P — Eu trouxe cartolina, vocês vão reaproveitar o outro lado, são cartazes antigos, tá? Daí a gente não gera lixo. E nestas cartolinas vocês vão fazer esquemas, desenhos... do ambiente do rio. (apêndice B, 22 out. 2002)

Em relação à disponibilização e utilização dos materiais pedagógicos, a professora não faz reservas de seu tempo pessoal para buscar e colocar à disposição dos alunos materiais diversos. Age assim movida por sentimentos de responsabilidade e de doação na relação professora-alunos. E, talvez por esse aspecto não lhe ser conflituoso ou mesmo desgastante, pode com leveza aproveitar para fazer sistematicamente avaliação, ou melhor, uma certa investigação sobre o potencial dos mesmos em diversas situações de ensino.

Esse aspecto de "doação" se relaciona com a formação religiosa na relação com o outro que é de doação, ligada à identidade da professora como pessoa (NÓVOA, 2000). Porém, esse saber tem forte origem na formação universitária da professora. O uso desses materiais e modelos, no campo da Biologia, são muito comuns, pois demonstram e ilustram reações, paisagens, anatomia e funcionamento de organismos, dentre outros.

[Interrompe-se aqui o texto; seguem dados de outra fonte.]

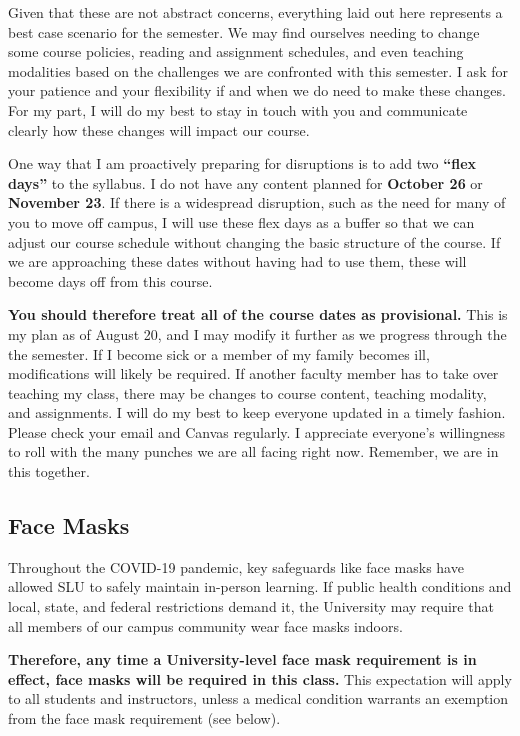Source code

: \documentclass[
]{book}
\begin{document}
Given that these are not abstract concerns, everything laid out here represents a best case scenario for the semester. We may find ourselves needing to change some course policies, reading and assignment schedules, and even teaching modalities based on the challenges we are confronted with this semester. I ask for your patience and your flexibility if and when we do need to make these changes. For my part, I will do my best to stay in touch with you and communicate clearly how these changes will impact our course.

One way that I am proactively preparing for disruptions is to add two \textbf{``flex days''} to the syllabus. I do not have any content planned for \textbf{October 26} or \textbf{November 23}. If there is a widespread disruption, such as the need for many of you to move off campus, I will use these flex days as a buffer so that we can adjust our course schedule without changing the basic structure of the course. If we are approaching these dates without having had to use them, these will become days off from this course.

\textbf{You should therefore treat all of the course dates as provisional.} This is my plan as of August 20, and I may modify it further as we progress through the the semester. If I become sick or a member of my family becomes ill, modifications will likely be required. If another faculty member has to take over teaching my class, there may be changes to course content, teaching modality, and assignments. I will do my best to keep everyone updated in a timely fashion. Please check your email and Canvas regularly. I appreciate everyone's willingness to roll with the many punches we are all facing right now. Remember, we are in this together.

\hypertarget{face-masks}{%
\subsection{Face Masks}\label{face-masks}}

Throughout the COVID-19 pandemic, key safeguards like face masks have allowed SLU to safely maintain in-person learning. If public health conditions and local, state, and federal restrictions demand it, the University may require that all members of our campus community wear face masks indoors.

\textbf{Therefore, any time a University-level face mask requirement is in effect, face masks will be required in this class.} This expectation will apply to all students and instructors, unless a medical condition warrants an exemption from the face mask requirement (see below).
\end{document}
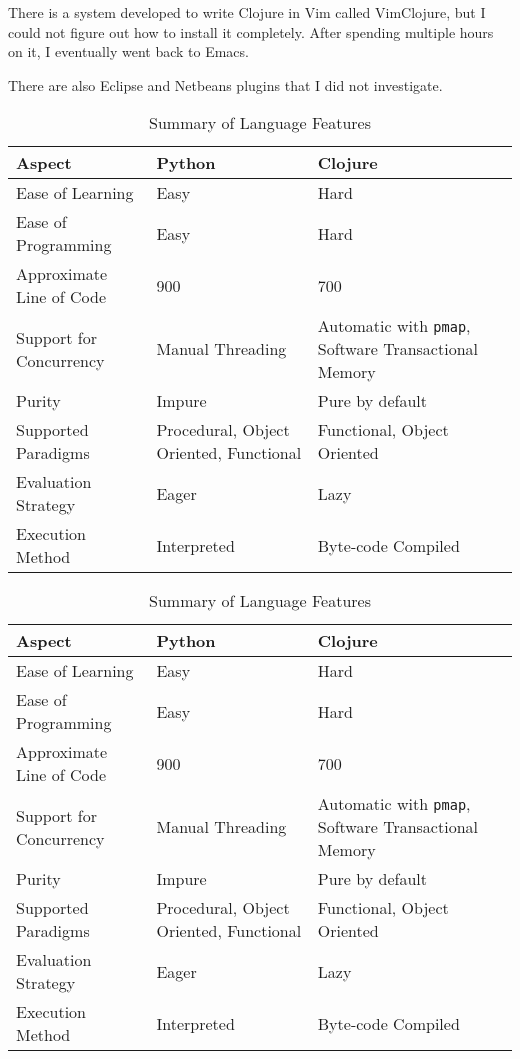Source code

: \documentclass{article}
\begin{document}
There is a system developed to write Clojure in Vim called VimClojure, but I
could not figure out how to install it completely.  After spending multiple
hours on it, I eventually went back to Emacs.

There are also Eclipse and Netbeans plugins that I did not investigate.

\begin{table}[h]
    \caption{Summary of Language Features}
    \begin{tabular}{|p{1.6in}|p{1.6in}|p{1.6in}|}
        \hline
        Aspect & Python & Clojure \\
        \hline
        Ease of Learning    & Easy & Hard \\
        \hline
        Ease of Programming & Easy & Hard \\
        \hline
        Approximate Line of Code & 900 & 700 \\
        \hline
        Support for Concurrency & Manual Threading & Automatic with \texttt{pmap}, Software Transactional Memory \\
        \hline
        Purity              & Impure & Pure by default \\
        \hline
        Supported Paradigms & Procedural, Object Oriented, Functional & Functional, Object Oriented \\
        \hline
        Evaluation Strategy & Eager & Lazy \\
        \hline
        Execution Method    & Interpreted & Byte-code Compiled \\
        \hline
    \end{tabular}
\end{table}

\begin{table}[h]
    \caption{Summary of Language Features}
    \begin{tabular}{|p{1.6in}|p{1.6in}|p{1.6in}|}
        \hline
        Aspect & Python & Clojure \\
        \hline
        Ease of Learning    & Easy & Hard \\
        \hline
        Ease of Programming & Easy & Hard \\
        \hline
        Approximate Line of Code & 900 & 700 \\
        \hline
        Support for Concurrency & Manual Threading & Automatic with \texttt{pmap}, Software Transactional Memory \\
        \hline
        Purity              & Impure & Pure by default \\
        \hline
        Supported Paradigms & Procedural, Object Oriented, Functional & Functional, Object Oriented \\
        \hline
        Evaluation Strategy & Eager & Lazy \\
        \hline
        Execution Method    & Interpreted & Byte-code Compiled \\
        \hline
    \end{tabular}
\end{table}
\end{document}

Também parece sofrer influências do estágio que a professora desenvolveu no Projeto de Ensino “Flora Fanerogâmica do Estado de São Paulo”. Em muitas reuniões reflexivas desse projeto, eram planejadas e discutidas outras possibilidades de uso do tempo, do espaço natural e transformado do meio urbano, do uso de materiais investigativos e artísticos (incluindo a confecção de maquetes) e organização de exposições para melhoria do ensino de botânica.

A utilização de mapas cartográficos e maquetes foi muito exercitada pela professora em outros momentos de sua carreira, quando participou (como professora) de um curso de especialização que tinha como unidade de estudo as bacias hidrográficas próximas às escolas participantes19.

Por fim, podemos identificar que o uso diversificado de materiais com um significado integrado e ajustado a um projeto pedagógico — no caso, os seminários temáticos, o ensino histórico de genética, o projeto do rio mais próximo de casa — colaboram para a ampliação i) do conhecimento do funcionamento de algumas ferramentas/tecnologias (filmadora, mapa cartográfico e maquete); ii) do entendimento da realidade sob outras óticas (visão tridimensional, em outras escalas) e, iii) do uso da linguagem, a partir do contato com outras bibliografias e leituras (com os textos de apoio).